明日はまだ何もない明日(スンミ) 80
おばあさんは、スンミの顔を見て何度も瞬きをしては目をこすっていた。
「あっらまぁ~私ったら目が変になったかね・・・それともボケちまったか・・・・昔、一週間だけ住み込みで働いた娘によく似ているよ。」
「スンリの妹だよ。」
「あっらぁ~まぁ~スンリの妹ぉ~・・・と言う事は、ハニちゃんの娘かぃ?」
訳の分からない顔でスンミはヒョンジャの顔を見た。
「初めてスンリと来た時に、今みたいにおばあさんが驚いたんだ。スンリも初めて来たのに、どうしてそんなに驚くのかと聞いたら、お前の両親が結婚する前の話で、一週間だけお前のお母さんがここで住み込みのバイトをしていたらしい。」
とても綺麗とは言えない店内。
壁も床も机も何もかもがきちんと掃除はされているが、その店の歴史を感じさせる。
「明るくていい娘だったよ。元気が良くて、はきはきとして・・・料理人の娘だと言ってたけど、からっきし料理は出来なくてねぇ~味噌チゲは家の自慢だけど、まぁまぁ~辛くってねぇ~味噌の量の測り方から教えてあげたよ。でも、よく似ているよ。スンリはお父さんに似ているし、ヒョンジャの婚約者はお母さんに似て・・・・・結婚してから一度だけ挨拶に来たけど、こんなに大きな娘さんがいるなんて、私も歳を取ったもんだ・・・」
おばあさんはスンミを見て涙ぐみながら、張り切って自慢の味噌チゲを作ってくれた。
スンミの知らない両親の思い出の場所。
ヒョンジャがここに連れて来てくれたのは、その事を教えてくれるためと、おばあさんと話している内容を聞くと、スンリが大学時代にソラと婚約した時に、ヒョンジャにも婚約者が出来たら教えるという約束をしたから。
おばあさんの作った味噌チゲは、母の作った味噌チゲとはちょっとだけ似ていた。
「あ~ぁ、上手かった・・・・スンミの分もくれよ。
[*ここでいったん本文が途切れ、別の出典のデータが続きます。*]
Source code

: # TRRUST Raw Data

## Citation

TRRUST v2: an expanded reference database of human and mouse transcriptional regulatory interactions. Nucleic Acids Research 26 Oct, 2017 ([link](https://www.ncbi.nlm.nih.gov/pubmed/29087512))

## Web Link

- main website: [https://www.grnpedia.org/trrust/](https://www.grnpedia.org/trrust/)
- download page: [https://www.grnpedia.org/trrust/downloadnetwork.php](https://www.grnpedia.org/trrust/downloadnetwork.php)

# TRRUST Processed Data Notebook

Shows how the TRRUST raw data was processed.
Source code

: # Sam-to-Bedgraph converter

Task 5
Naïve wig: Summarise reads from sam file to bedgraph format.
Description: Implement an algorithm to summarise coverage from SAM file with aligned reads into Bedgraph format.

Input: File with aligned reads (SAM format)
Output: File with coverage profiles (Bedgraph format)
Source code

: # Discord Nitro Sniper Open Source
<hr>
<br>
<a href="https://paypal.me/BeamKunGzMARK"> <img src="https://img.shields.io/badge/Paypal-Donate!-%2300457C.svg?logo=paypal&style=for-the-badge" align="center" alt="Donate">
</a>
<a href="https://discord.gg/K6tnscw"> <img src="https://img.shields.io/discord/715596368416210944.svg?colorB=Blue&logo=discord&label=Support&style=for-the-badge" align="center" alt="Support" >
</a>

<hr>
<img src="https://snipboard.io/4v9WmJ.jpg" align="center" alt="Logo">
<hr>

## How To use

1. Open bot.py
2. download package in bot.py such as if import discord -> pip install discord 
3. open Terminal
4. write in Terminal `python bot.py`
」
「お嬢さんには口に合わなかったかな?」
「いえ・・違います。私、食が細くてあまり食べられなくて・・・すみません、とっても美味しいです。」
そんな事を言っても嫌な顔をしないで、スンミの顔をただニコニコと笑って見ていた。
「たくさん食べないと、元気な赤ちゃんが生めないよ。少しずつ食べる量を増やして行くんだよ。」
「おばあちゃん、オレは医者だよ。オレがちゃんと見ているから安心してくれよ。」
ヒョンジャの知らない部分だけじゃなく、両親と兄の知らない部分もスンミは知れた事が嬉しかった。
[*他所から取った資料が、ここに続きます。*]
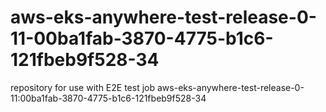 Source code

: # aws-eks-anywhere-test-release-0-11-00ba1fab-3870-4775-b1c6-121fbeb9f528-34
repository for use with E2E test job aws-eks-anywhere-test-release-0-11:00ba1fab-3870-4775-b1c6-121fbeb9f528-34
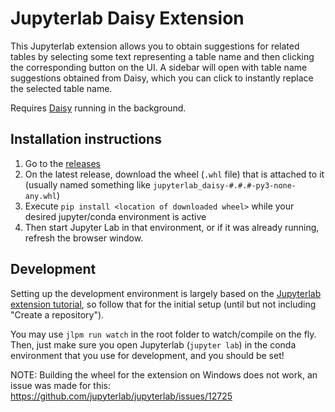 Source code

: # Jupyterlab Daisy Extension

This Jupyterlab extension allows you to obtain suggestions for related tables by selecting some text representing a table name and then clicking the corresponding button on the UI. A sidebar will open with table name suggestions obtained from Daisy, which you can click to instantly replace the selected table name.

Requires [Daisy](https://github.com/OpertusMundi/discovery-service) running in the background.

## Installation instructions

1. Go to the [releases](https://github.com/Archer6621/jupyterlab-daisy/releases)
2. On the latest release, download the wheel (`.whl` file) that is attached to it (usually named something like `jupyterlab_daisy-#.#.#-py3-none-any.whl`)
3. Execute `pip install <location of downloaded wheel>` while your desired jupyter/conda environment is active
4. Then start Jupyter Lab in that environment, or if it was already running, refresh the browser window.


## Development
Setting up the development environment is largely based on the [Jupyterlab extension tutorial](https://jupyterlab.readthedocs.io/en/stable/extension/extension_tutorial.html), so follow that for the initial setup (until but not including "Create a repository").

You may use `jlpm run watch` in the root folder to watch/compile on the fly. Then, just make sure you open Jupyterlab (`jupyter lab`) in the conda environment that you use for development, and you should be set!

NOTE: Building the wheel for the extension on Windows does not work, an issue was made for this: https://github.com/jupyterlab/jupyterlab/issues/12725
店を出ると、おばあさんは『また来てね』と言って、いつまでも手を振っていた。
「お腹がいっぱいになっちゃった。」
「オレの半分も食べてないじゃないか。少しずつでいいから、本当におばあさんが言ったように食べる量を増やして行くんだぞ。」
公園通りからバレエ教室までは、大学に入ってからはバスで行くか、サンと待ち合わせて一緒に行っていた。
こうして木の影を通りながら歩いて行くと、気分がウキウキとしてくるのは外の空気の所為だけではない。
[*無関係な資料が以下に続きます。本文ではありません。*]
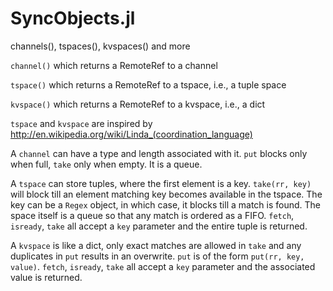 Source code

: SyncObjects.jl
==============

channels(), tspaces(), kvspaces() and more

`channel()` which returns a RemoteRef to a channel

`tspace()` which returns a RemoteRef to a tspace, i.e., a tuple space

`kvspace()` which returns a RemoteRef to a kvspace, i.e., a dict

`tspace` and `kvspace` are inspired by http://en.wikipedia.org/wiki/Linda_(coordination_language)

A `channel` can have a type and length associated with it. `put` blocks only when full, `take` only when empty. It is a queue.

A `tspace` can store tuples, where the first element is a key. `take(rr, key)` will block till an element matching key becomes available in the tspace. The key can be a `Regex` object, in which case, it blocks till a match is found. 
The space itself is a queue so that any match is ordered as a FIFO. `fetch`, `isready`, `take` all accept a `key` parameter and the entire tuple is returned.

A `kvspace` is like a dict, only exact matches are allowed in `take` and any duplicates in `put` results in an overwrite. `put` is of the form `put(rr, key, value)`. `fetch`, `isready`, `take` all accept a `key` parameter and the associated value is returned.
初めて自分だけを好きになってくれた人が、手を離さないようにしっかりと繋いでくれているから。
味噌チゲの店から、バレエ教室までは歩いて15分くらい。
数ヶ月来なかっただけの場所なのに、建物が見えた時は随分と時間が経ったような気がした。
「ここ・・・・ここがそうなの。いつもね・・・・私は裏口から入って・・・・誰にも見られない様に、先生がいる倉庫兼休憩室にエレベーターで上がって行っていたの・・・・・・」
繋いだ手が冷たく感じるほど、スンミは今にも倒れそうな顔をしていた。
ヒョンジャはそんなスンミを勇気づける様に、ギュッと握り返した。
「キム先生・・・・・・」
「大丈夫だ。オレが付いているから、ちゃんとオレが言うから・・・スンミの婚約者だと。だから、何も心配しなくていいから、正面から堂々と入って行こう。」
いつもは裏口から隠れる様にして教室の建物の中に入って行ったが、母や祖母に連れて来て貰っていた頃の様に正面の自動ドアの前に立った。